In the phase II portion of the multicenter open-label trial, 295 patients with resectable disease (≥ cT2 or cN1) were randomly assigned between September 2018 and October 2020 to receive either:

  • Four preoperative and four postoperative biweekly cycles of FLOT (docetaxel at 50 mg/m2, oxaliplatin at 85 mg/m2, leucovorin at 200 mg/m2, and fluorouracil at 2,600 mg/m2 as a 24-hour infusion, all on day 1) combined with atezolizumab at 840 mg every 2 weeks, followed by eight cycles of atezolizumab at 1,200 mg every 3 weeks (n = 146)
  • Four preoperative and four postoperative cycles of FLOT alone (n = 149).

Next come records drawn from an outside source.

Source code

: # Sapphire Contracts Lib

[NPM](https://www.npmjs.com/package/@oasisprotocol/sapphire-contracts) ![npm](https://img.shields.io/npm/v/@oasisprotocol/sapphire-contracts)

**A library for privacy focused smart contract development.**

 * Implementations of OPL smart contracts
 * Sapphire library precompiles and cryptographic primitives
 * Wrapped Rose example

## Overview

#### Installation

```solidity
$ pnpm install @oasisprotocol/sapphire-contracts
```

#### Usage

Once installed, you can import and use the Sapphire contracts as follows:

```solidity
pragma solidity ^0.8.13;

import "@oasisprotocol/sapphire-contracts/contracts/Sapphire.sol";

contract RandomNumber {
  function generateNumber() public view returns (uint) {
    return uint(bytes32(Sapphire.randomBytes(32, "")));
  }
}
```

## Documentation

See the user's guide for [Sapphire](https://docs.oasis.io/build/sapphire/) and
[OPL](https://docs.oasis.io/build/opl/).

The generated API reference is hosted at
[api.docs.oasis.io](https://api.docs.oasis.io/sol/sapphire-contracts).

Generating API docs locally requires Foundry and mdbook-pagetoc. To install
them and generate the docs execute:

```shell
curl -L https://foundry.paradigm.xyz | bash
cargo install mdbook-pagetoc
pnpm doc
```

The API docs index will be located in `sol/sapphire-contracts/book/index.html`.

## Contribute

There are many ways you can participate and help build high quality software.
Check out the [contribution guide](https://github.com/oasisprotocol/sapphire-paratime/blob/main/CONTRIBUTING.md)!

Overall, 8% of patients had tumors with microsatellite instability (MSI); 58% had a PD-L1 combined positive score (CPS) of ≥ 1 and 18% had a CPS of ≥ 10.

Key Findings

Surgical morbidity occurred in 45% of patients in the atezolizumab group vs 42% of those in the control group. Mortality at 60 days was 3% vs 2%. R0 resection rates were 96% vs 95%.

Greater proportions of patients in the atezolizumab group had tumor downstaging to ypT0 (23% vs 15%, P = .044), ypT0-T2 (61% vs 48%, P = .015), and ypN0 (68% vs 54%, P = .012).

Histopathologic complete regression rates—pathologic complete response or tumor regression grade 1a—were higher in the atezolizumab group (24% vs 15%, P = .032). Differences were more marked in the CPS ≥ 10 subgroup (33% vs 12%) and MSI subgroup (63% vs 27%). Differences in the CPS < 1 and ≥ 1 subgroups were similar to that in the overall population.

Serious adverse events occurred in 69% vs 66% of patients. The most common grade 3 or 4 adverse events in both groups were neutropenia (45% vs 42%), leukopenia (13% vs 11%), and diarrhea (13% vs 8%). Treatment-related death occurred in one patient in the atezolizumab group (due to sepsis) and two patients in the control group (due to sepsis and pneumonia).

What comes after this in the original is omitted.